The Phillies were in first place with three games to play and that was enough to bring a smile to any Philadelphian's face. "Who was your favorite player? If you had to name one guy, who would it be?" he asked me.

I thought about it. My heroes flitted through my mind in those few seconds: Mike Schmidt and his booming homers, Lenny Dykstra and his dirty uniform, Tug McGraw slapping his glove on his thigh after another Phillies' win, Bake McBride earning his nickname Shake & Bake by hustling around the bases.

I settled on my first Phillies hero. A player barely remembered by most baseball fans. He was a hot dog, flipping his bat like a baton, snapping his glove like a fly swatter at balls and just walking around the field with a swagger that captivated a seven-year old. "Willie Montanez," I said.
Lashner paused a second and told me he wasn't surprised by my choice. "After his rookie season you really thought he was going to be something. He had style. But it didn't pan out after that."

No, it didn't. They traded Montanez for the slick-fielding center fielder Garry Maddox, nicknamed the Secretary of Defense, when I was nine years old. It was a great trade.
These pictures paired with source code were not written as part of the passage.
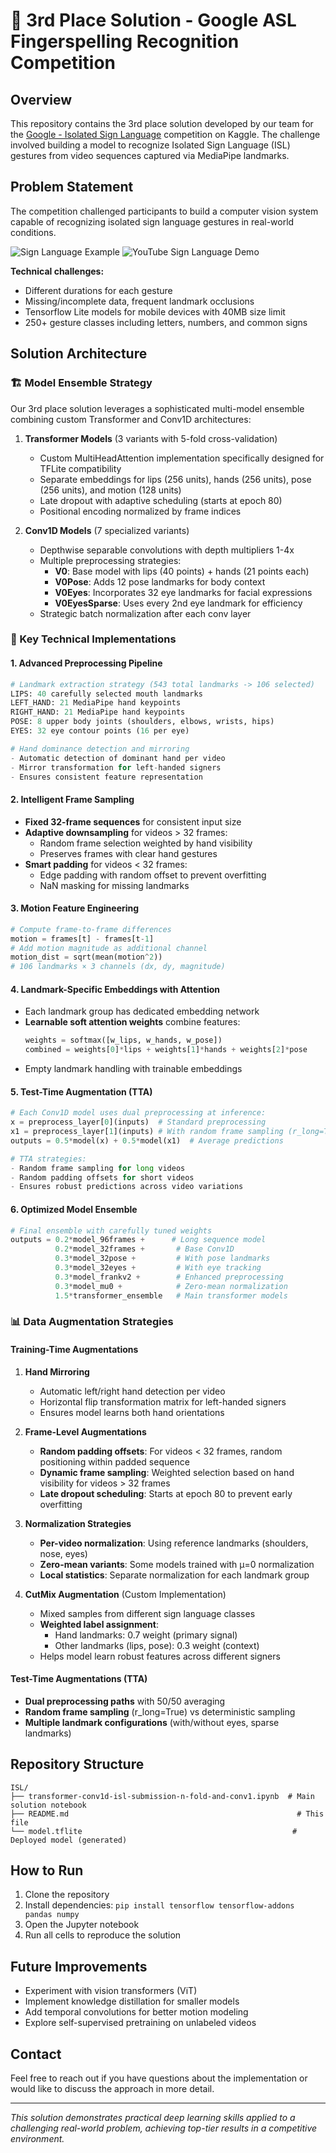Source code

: # 🥉 3rd Place Solution - Google ASL Fingerspelling Recognition Competition

## Overview

This repository contains the 3rd place solution developed by our team for the [Google - Isolated Sign Language](https://www.kaggle.com/competitions/asl-signs/overview) competition on Kaggle. The challenge involved building a model to recognize Isolated Sign Language (ISL) gestures from video sequences captured via MediaPipe landmarks.

## Problem Statement

The competition challenged participants to build a computer vision system capable of recognizing isolated sign language gestures in real-world conditions. 

![Sign Language Example](tv_sign.gif)
![YouTube Sign Language Demo](tv_sign_youtube.gif)

**Technical challenges:**

- Different durations for each gesture
- Missing/incomplete data, frequent landmark occlusions
- Tensorflow Lite models for mobile devices with 40MB size limit
- 250+ gesture classes including letters, numbers, and common signs

## Solution Architecture

### 🏗️ Model Ensemble Strategy

Our 3rd place solution leverages a sophisticated multi-model ensemble combining custom Transformer and Conv1D architectures:

1. **Transformer Models** (3 variants with 5-fold cross-validation)
   - Custom MultiHeadAttention implementation specifically designed for TFLite compatibility
   - Separate embeddings for lips (256 units), hands (256 units), pose (256 units), and motion (128 units)
   - Late dropout with adaptive scheduling (starts at epoch 80)
   - Positional encoding normalized by frame indices

2. **Conv1D Models** (7 specialized variants)
   - Depthwise separable convolutions with depth multipliers 1-4x
   - Multiple preprocessing strategies:
     - **V0**: Base model with lips (40 points) + hands (21 points each)
     - **V0Pose**: Adds 12 pose landmarks for body context
     - **V0Eyes**: Incorporates 32 eye landmarks for facial expressions
     - **V0EyesSparse**: Uses every 2nd eye landmark for efficiency
   - Strategic batch normalization after each conv layer

### 🔧 Key Technical Implementations

#### 1. Advanced Preprocessing Pipeline
```python
# Landmark extraction strategy (543 total landmarks -> 106 selected)
LIPS: 40 carefully selected mouth landmarks
LEFT_HAND: 21 MediaPipe hand keypoints
RIGHT_HAND: 21 MediaPipe hand keypoints  
POSE: 8 upper body joints (shoulders, elbows, wrists, hips)
EYES: 32 eye contour points (16 per eye)

# Hand dominance detection and mirroring
- Automatic detection of dominant hand per video
- Mirror transformation for left-handed signers
- Ensures consistent feature representation
```

#### 2. Intelligent Frame Sampling
- **Fixed 32-frame sequences** for consistent input size
- **Adaptive downsampling** for videos > 32 frames:
  - Random frame selection weighted by hand visibility
  - Preserves frames with clear hand gestures
- **Smart padding** for videos < 32 frames:
  - Edge padding with random offset to prevent overfitting
  - NaN masking for missing landmarks

#### 3. Motion Feature Engineering
```python
# Compute frame-to-frame differences
motion = frames[t] - frames[t-1]
# Add motion magnitude as additional channel
motion_dist = sqrt(mean(motion^2))
# 106 landmarks × 3 channels (dx, dy, magnitude)
```

#### 4. Landmark-Specific Embeddings with Attention
- Each landmark group has dedicated embedding network
- **Learnable soft attention weights** combine features:
  ```python
  weights = softmax([w_lips, w_hands, w_pose])
  combined = weights[0]*lips + weights[1]*hands + weights[2]*pose
  ```
- Empty landmark handling with trainable embeddings

#### 5. Test-Time Augmentation (TTA)
```python
# Each Conv1D model uses dual preprocessing at inference:
x = preprocess_layer[0](inputs)  # Standard preprocessing
x1 = preprocess_layer[1](inputs) # With random frame sampling (r_long=True)
outputs = 0.5*model(x) + 0.5*model(x1)  # Average predictions

# TTA strategies:
- Random frame sampling for long videos
- Random padding offsets for short videos
- Ensures robust predictions across video variations
```

#### 6. Optimized Model Ensemble
```python
# Final ensemble with carefully tuned weights
outputs = 0.2*model_96frames +      # Long sequence model
          0.2*model_32frames +       # Base Conv1D
          0.3*model_32pose +         # With pose landmarks
          0.3*model_32eyes +         # With eye tracking
          0.3*model_frankv2 +        # Enhanced preprocessing
          0.3*model_mu0 +            # Zero-mean normalization
          1.5*transformer_ensemble   # Main transformer models
```

### 📊 Data Augmentation Strategies

#### Training-Time Augmentations
1. **Hand Mirroring**
   - Automatic left/right hand detection per video
   - Horizontal flip transformation matrix for left-handed signers
   - Ensures model learns both hand orientations

2. **Frame-Level Augmentations**
   - **Random padding offsets**: For videos < 32 frames, random positioning within padded sequence
   - **Dynamic frame sampling**: Weighted selection based on hand visibility for videos > 32 frames
   - **Late dropout scheduling**: Starts at epoch 80 to prevent early overfitting

3. **Normalization Strategies**
   - **Per-video normalization**: Using reference landmarks (shoulders, nose, eyes)
   - **Zero-mean variants**: Some models trained with μ=0 normalization
   - **Local statistics**: Separate normalization for each landmark group

4. **CutMix Augmentation** (Custom Implementation)
   - Mixed samples from different sign language classes
   - **Weighted label assignment**:
     - Hand landmarks: 0.7 weight (primary signal)
     - Other landmarks (lips, pose): 0.3 weight (context)
   - Helps model learn robust features across different signers

#### Test-Time Augmentations (TTA)
- **Dual preprocessing paths** with 50/50 averaging
- **Random frame sampling** (r_long=True) vs deterministic sampling
- **Multiple landmark configurations** (with/without eyes, sparse landmarks)

## Repository Structure

```
ISL/
├── transformer-conv1d-isl-submission-n-fold-and-conv1.ipynb  # Main solution notebook
├── README.md                                                   # This file
└── model.tflite                                               # Deployed model (generated)
```

## How to Run

1. Clone the repository
2. Install dependencies: `pip install tensorflow tensorflow-addons pandas numpy`
3. Open the Jupyter notebook
4. Run all cells to reproduce the solution

## Future Improvements

- Experiment with vision transformers (ViT)
- Implement knowledge distillation for smaller models
- Add temporal convolutions for better motion modeling
- Explore self-supervised pretraining on unlabeled videos

## Contact

Feel free to reach out if you have questions about the implementation or would like to discuss the approach in more detail.

---

*This solution demonstrates practical deep learning skills applied to a challenging real-world problem, achieving top-tier results in a competitive environment.*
The Phillies went to the playoffs six times in eight years with Maddox in center. It was said of the speedster that "two-thirds of the earth is covered by water, the other third by Garry Maddox."

I spent the next couple of days (between ballgames) reading Lashner's A Killer's Kiss to see if it would pan out. I'm happy to say that, like this year's Phils, it delivers. Lashner's hero Victor Carl is a likable but quirky guy with some real interesting faults and he's complemented by a cast of eccentric characters including a bizarre Russian mobster, a sniveling lawyer and a man who cuckolds him, despite not having a penis.
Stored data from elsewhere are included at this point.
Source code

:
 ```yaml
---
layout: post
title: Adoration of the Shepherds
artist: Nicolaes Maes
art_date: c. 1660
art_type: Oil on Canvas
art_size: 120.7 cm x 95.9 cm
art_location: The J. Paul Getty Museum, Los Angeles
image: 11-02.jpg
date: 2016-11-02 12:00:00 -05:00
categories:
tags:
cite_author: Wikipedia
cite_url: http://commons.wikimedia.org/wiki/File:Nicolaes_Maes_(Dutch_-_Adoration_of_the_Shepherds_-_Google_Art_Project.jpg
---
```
As usual, I couldn't figure out who the murderer was and where the money was hidden until it was completely spelled out for me. It's funny, because I always complain about the scenes where everyone blabs as they are holding people at gunpoint, but the truth is I wouldn't know what the hell was happening if it wasn't for all the blabbing. Lashner has a scene like that, but mercifully, it is short and it's better written than most I've read.
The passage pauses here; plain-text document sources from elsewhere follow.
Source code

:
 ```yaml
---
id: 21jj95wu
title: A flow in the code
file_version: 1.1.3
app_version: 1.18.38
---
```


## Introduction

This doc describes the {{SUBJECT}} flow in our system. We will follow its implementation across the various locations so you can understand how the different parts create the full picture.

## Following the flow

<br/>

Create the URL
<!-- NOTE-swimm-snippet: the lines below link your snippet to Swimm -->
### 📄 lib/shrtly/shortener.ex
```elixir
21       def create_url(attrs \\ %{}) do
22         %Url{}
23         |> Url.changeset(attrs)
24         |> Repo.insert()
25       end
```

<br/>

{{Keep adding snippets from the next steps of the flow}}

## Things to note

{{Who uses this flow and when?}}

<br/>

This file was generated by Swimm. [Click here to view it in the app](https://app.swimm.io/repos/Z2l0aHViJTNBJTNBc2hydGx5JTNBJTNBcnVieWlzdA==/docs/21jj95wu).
In between comments about the Phillies we did talk a little about writing mysteries. Lashner told me that people don't really read mysteries for the plots, they read them for everything else. Well, I enjoyed the dialogue, the setting, and characters in A Killer's Kiss. The plot was a great bonus, except for the part when the mobster's henchman tries to cut off Vicor's nipple. But the true measure of Lashner's book is that the Phillies won the division while I was reading it. Like most baseball fans, I'm just a bit superstitious, so I'll be reading Lashner's books as long as the Phils keep winning. Hostile Witness, Lashner's first novel, is next up on my list as the Phillies take on my adopted Colorado Rockies.